Cohen -- Bravo's senior vice president of programming and development, and also the host of the network's show "Watch What Happens Live" -- was in the thick of the controversy that exploded last November over the White House visit paid by Tareq Salahi and his wife Michaele, one of the Washington-based "Real Housewives"` in the franchise's latest unscripted series, premiering Thursday, Aug. 5.
"We want people to know about this show for the five women who are in it, not just one," Cohen tells Zap2it, emphasizing the White House incident "happens within the latter part of the series. So much more happens in the show -- outside of what happened with the Salahis -- that I think when people see the first episode, they'll say, 'Oh!'
"You certainly get a fuller picture of Michaele," Cohen adds. "I think the fact that she's known (fellow D.C. 'Housewives') Lynda [Erkiletian] and Mary [Amons] socially for 15 years, and that they have interesting points of entry to her, helps complete the story."

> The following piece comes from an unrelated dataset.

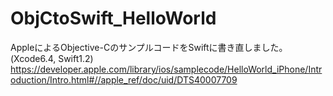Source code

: # ObjCtoSwift_HelloWorld
AppleによるObjective-CのサンプルコードをSwiftに書き直しました。(Xcode6.4, Swift1.2)
https://developer.apple.com/library/ios/samplecode/HelloWorld_iPhone/Introduction/Intro.html#//apple_ref/doc/uid/DTS40007709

Having showcased "Real Housewives" of New York, New Jersey, Atlanta and Orange County (Calif.) already, with Beverly Hills to come later, Cohen says the idea of making the nation's capital one of the sites "popped up after the (2008 presidential) election.
"The casting was really good; we really responded to everyone who made it into the show. They seemed larger-than-life and independent, living aspirational lifestyles, and they all were really rooted in D.C. They had something to say about it. And I think D.C. looks more upscale and sexier in this than it has in a while."